### PROBLEM DESCRIPTION
Your answer must be every line of the data that holds the string "collective".

### AVAILABLE DATA

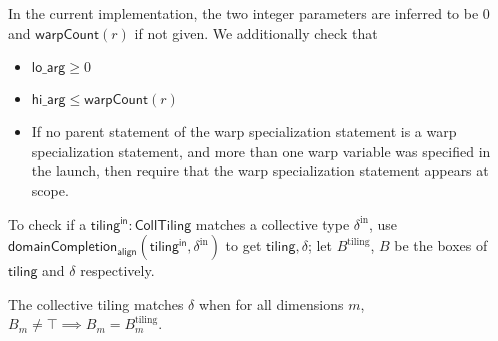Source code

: \filbreak
In the current implementation, the two integer parameters are inferred to be $0$ and $\mathsf{warpCount}(r)$ if not given.
We additionally check that
\begin{itemize}
  \item $\mathsf{lo\_arg} \ge 0$
  \filbreak
  \item $\mathsf{hi\_arg} \le \mathsf{warpCount}(r)$
  \filbreak
  \item If no parent statement of the warp specialization statement is a warp specialization statement, and more than one warp variable was specified in the  launch, then require that the warp specialization statement appears at  scope.
\end{itemize}

\filbreak
{}

To check if a $\mathsf{tiling^{in}}: \mathsf{CollTiling}$ matches a collective type $\delta^\text{in}$, use $\mathsf{domainCompletion_{align}}(\mathsf{tiling^{in}}, \delta^\text{in})$ to get $\mathsf{tiling}, \delta$; let $B^\text{tiling}$, $B$ be the boxes of $\mathsf{tiling}$ and $\delta$ respectively.

The collective tiling matches $\delta$ when for all dimensions $m$, $B_m \ne \top \implies B_m = B_m^\text{tiling}$.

### ANSWER TO THE EXERCISE
To check if a $\mathsf{tiling^{in}}: \mathsf{CollTiling}$ matches a collective type $\delta^\text{in}$, use $\mathsf{domainCompletion_{align}}(\mathsf{tiling^{in}}, \delta^\text{in})$ to get $\mathsf{tiling}, \delta$; let $B^\text{tiling}$, $B$ be the boxes of $\mathsf{tiling}$ and $\delta$ respectively.
The collective tiling matches $\delta$ when for all dimensions $m$, $B_m \ne \top \implies B_m = B_m^\text{tiling}$.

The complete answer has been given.